▶ **Task**
Each line from the one containing "Simple book manager" through the end of the records below must be repeated exactly, and no other line.

▶ **Data for this task**

========================

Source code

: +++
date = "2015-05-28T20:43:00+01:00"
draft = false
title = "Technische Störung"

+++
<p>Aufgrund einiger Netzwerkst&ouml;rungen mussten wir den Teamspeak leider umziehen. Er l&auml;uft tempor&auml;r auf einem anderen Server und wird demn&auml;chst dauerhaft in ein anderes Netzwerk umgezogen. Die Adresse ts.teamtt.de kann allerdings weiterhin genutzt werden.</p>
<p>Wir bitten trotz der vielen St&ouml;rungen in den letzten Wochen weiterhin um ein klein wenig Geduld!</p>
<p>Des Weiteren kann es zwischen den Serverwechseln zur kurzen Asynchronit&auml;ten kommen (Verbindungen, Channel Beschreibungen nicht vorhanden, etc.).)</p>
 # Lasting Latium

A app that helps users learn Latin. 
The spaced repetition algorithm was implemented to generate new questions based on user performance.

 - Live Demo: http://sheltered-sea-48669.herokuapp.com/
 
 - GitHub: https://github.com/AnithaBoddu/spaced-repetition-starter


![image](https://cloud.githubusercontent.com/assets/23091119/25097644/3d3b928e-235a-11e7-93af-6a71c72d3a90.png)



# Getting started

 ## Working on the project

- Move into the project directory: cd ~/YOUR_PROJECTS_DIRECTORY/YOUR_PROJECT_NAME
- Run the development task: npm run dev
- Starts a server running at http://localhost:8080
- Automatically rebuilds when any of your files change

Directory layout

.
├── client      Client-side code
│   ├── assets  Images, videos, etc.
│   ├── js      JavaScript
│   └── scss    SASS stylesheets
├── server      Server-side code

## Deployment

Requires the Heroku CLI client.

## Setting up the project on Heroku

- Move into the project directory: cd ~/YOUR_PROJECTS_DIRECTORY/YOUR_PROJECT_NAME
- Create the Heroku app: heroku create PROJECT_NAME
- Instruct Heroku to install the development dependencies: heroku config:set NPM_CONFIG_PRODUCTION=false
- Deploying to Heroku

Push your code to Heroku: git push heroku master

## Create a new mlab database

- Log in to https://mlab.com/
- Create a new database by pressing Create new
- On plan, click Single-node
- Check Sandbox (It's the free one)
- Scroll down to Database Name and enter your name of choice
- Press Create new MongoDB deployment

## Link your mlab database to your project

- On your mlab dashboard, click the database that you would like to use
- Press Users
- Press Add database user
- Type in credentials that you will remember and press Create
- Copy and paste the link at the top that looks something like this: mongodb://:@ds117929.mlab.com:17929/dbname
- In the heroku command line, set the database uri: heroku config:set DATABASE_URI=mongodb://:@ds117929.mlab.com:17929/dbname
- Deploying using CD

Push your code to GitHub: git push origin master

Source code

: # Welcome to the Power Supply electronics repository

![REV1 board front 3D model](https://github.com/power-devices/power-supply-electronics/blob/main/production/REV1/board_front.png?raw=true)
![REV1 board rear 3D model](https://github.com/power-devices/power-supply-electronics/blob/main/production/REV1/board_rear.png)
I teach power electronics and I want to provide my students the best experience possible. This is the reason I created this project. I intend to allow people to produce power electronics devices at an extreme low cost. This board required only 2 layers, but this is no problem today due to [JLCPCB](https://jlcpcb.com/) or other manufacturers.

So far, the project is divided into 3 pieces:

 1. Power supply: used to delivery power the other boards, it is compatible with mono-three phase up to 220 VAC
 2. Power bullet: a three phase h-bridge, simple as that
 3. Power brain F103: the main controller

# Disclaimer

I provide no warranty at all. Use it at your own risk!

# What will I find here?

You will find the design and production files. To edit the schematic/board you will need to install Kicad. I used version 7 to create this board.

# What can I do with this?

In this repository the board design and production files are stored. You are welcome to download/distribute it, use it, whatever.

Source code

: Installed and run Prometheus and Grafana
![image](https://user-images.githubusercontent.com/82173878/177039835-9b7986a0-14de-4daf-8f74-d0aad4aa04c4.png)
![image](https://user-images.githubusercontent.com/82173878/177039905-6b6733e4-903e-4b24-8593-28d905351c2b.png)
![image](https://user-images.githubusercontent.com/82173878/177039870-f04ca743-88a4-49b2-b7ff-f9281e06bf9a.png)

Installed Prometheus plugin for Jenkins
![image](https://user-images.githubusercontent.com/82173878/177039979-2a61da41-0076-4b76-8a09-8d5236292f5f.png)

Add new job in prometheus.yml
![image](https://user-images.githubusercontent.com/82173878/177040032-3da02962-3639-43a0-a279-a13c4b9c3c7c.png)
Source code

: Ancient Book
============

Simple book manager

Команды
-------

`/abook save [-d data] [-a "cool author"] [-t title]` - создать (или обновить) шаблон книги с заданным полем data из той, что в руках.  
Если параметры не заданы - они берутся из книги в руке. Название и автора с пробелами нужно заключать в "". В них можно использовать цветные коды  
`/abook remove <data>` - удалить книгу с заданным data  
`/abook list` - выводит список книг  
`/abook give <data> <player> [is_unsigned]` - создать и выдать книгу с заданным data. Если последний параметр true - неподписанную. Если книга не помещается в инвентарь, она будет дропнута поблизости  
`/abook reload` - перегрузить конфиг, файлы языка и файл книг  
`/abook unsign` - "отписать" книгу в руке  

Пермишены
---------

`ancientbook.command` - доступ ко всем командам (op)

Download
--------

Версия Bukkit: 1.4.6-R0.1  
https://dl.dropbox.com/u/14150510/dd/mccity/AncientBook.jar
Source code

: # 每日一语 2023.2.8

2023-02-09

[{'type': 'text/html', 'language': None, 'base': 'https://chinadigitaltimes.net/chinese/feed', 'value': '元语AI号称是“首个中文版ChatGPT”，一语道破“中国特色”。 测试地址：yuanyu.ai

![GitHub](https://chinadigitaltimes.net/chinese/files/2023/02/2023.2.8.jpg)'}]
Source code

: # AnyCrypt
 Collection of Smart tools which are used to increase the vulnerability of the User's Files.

========================

▶ **Worked solution**
Simple book manager

Команды
-------

`/abook save [-d data] [-a "cool author"] [-t title]` - создать (или обновить) шаблон книги с заданным полем data из той, что в руках.  
Если параметры не заданы - они берутся из книги в руке. Название и автора с пробелами нужно заключать в "". В них можно использовать цветные коды  
`/abook remove <data>` - удалить книгу с заданным data  
`/abook list` - выводит список книг  
`/abook give <data> <player> [is_unsigned]` - создать и выдать книгу с заданным data. Если последний параметр true - неподписанную. Если книга не помещается в инвентарь, она будет дропнута поблизости  
`/abook reload` - перегрузить конфиг, файлы языка и файл книг  
`/abook unsign` - "отписать" книгу в руке  

Пермишены
---------

`ancientbook.command` - доступ ко всем командам (op)

Download
--------

Версия Bukkit: 1.4.6-R0.1  
https://dl.dropbox.com/u/14150510/dd/mccity/AncientBook.jar
Source code

: # 每日一语 2023.2.8

2023-02-09

[{'type': 'text/html', 'language': None, 'base': 'https://chinadigitaltimes.net/chinese/feed', 'value': '元语AI号称是“首个中文版ChatGPT”，一语道破“中国特色”。 测试地址：yuanyu.ai

![GitHub](https://chinadigitaltimes.net/chinese/files/2023/02/2023.2.8.jpg)'}]
Source code

: # AnyCrypt
 Collection of Smart tools which are used to increase the vulnerability of the User's Files.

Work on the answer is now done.